### Supplied data

§

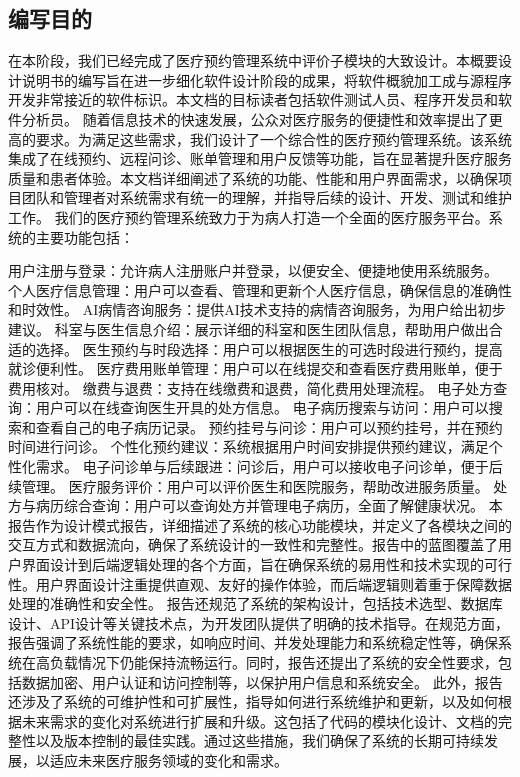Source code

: \subsection{编写目的}
在本阶段，我们已经完成了医疗预约管理系统中评价子模块的大致设计。本概要设计说明书的编写旨在进一步细化软件设计阶段的成果，将软件概貌加工成与源程序开发非常接近的软件标识。本文档的目标读者包括软件测试人员、程序开发员和软件分析员。
随着信息技术的快速发展，公众对医疗服务的便捷性和效率提出了更高的要求。为满足这些需求，我们设计了一个综合性的医疗预约管理系统。该系统集成了在线预约、远程问诊、账单管理和用户反馈等功能，旨在显著提升医疗服务质量和患者体验。本文档详细阐述了系统的功能、性能和用户界面需求，以确保项目团队和管理者对系统需求有统一的理解，并指导后续的设计、开发、测试和维护工作。
我们的医疗预约管理系统致力于为病人打造一个全面的医疗服务平台。系统的主要功能包括：

用户注册与登录：允许病人注册账户并登录，以便安全、便捷地使用系统服务。
个人医疗信息管理：用户可以查看、管理和更新个人医疗信息，确保信息的准确性和时效性。
AI病情咨询服务：提供AI技术支持的病情咨询服务，为用户给出初步建议。
科室与医生信息介绍：展示详细的科室和医生团队信息，帮助用户做出合适的选择。
医生预约与时段选择：用户可以根据医生的可选时段进行预约，提高就诊便利性。
医疗费用账单管理：用户可以在线提交和查看医疗费用账单，便于费用核对。
缴费与退费：支持在线缴费和退费，简化费用处理流程。
电子处方查询：用户可以在线查询医生开具的处方信息。
电子病历搜索与访问：用户可以搜索和查看自己的电子病历记录。
预约挂号与问诊：用户可以预约挂号，并在预约时间进行问诊。
个性化预约建议：系统根据用户时间安排提供预约建议，满足个性化需求。
电子问诊单与后续跟进：问诊后，用户可以接收电子问诊单，便于后续管理。
医疗服务评价：用户可以评价医生和医院服务，帮助改进服务质量。
处方与病历综合查询：用户可以查询处方并管理电子病历，全面了解健康状况。 本报告作为设计模式报告，详细描述了系统的核心功能模块，并定义了各模块之间的交互方式和数据流向，确保了系统设计的一致性和完整性。报告中的蓝图覆盖了用户界面设计到后端逻辑处理的各个方面，旨在确保系统的易用性和技术实现的可行性。用户界面设计注重提供直观、友好的操作体验，而后端逻辑则着重于保障数据处理的准确性和安全性。 报告还规范了系统的架构设计，包括技术选型、数据库设计、API设计等关键技术点，为开发团队提供了明确的技术指导。在规范方面，报告强调了系统性能的要求，如响应时间、并发处理能力和系统稳定性等，确保系统在高负载情况下仍能保持流畅运行。同时，报告还提出了系统的安全性要求，包括数据加密、用户认证和访问控制等，以保护用户信息和系统安全。 此外，报告还涉及了系统的可维护性和可扩展性，指导如何进行系统维护和更新，以及如何根据未来需求的变化对系统进行扩展和升级。这包括了代码的模块化设计、文档的完整性以及版本控制的最佳实践。通过这些措施，我们确保了系统的长期可持续发展，以适应未来医疗服务领域的变化和需求。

§

Above are the entries. Copy exactly the part that opens with the line containing "电子病历搜索与访问：用户可以搜索和查看自己的电子病历记录。" and closes with the line containing "医疗服务评价：用户可以评价医生和医院服务，帮助改进服务质量。", and no more.

### Answer to this problem
电子病历搜索与访问：用户可以搜索和查看自己的电子病历记录。
预约挂号与问诊：用户可以预约挂号，并在预约时间进行问诊。
个性化预约建议：系统根据用户时间安排提供预约建议，满足个性化需求。
电子问诊单与后续跟进：问诊后，用户可以接收电子问诊单，便于后续管理。
医疗服务评价：用户可以评价医生和医院服务，帮助改进服务质量。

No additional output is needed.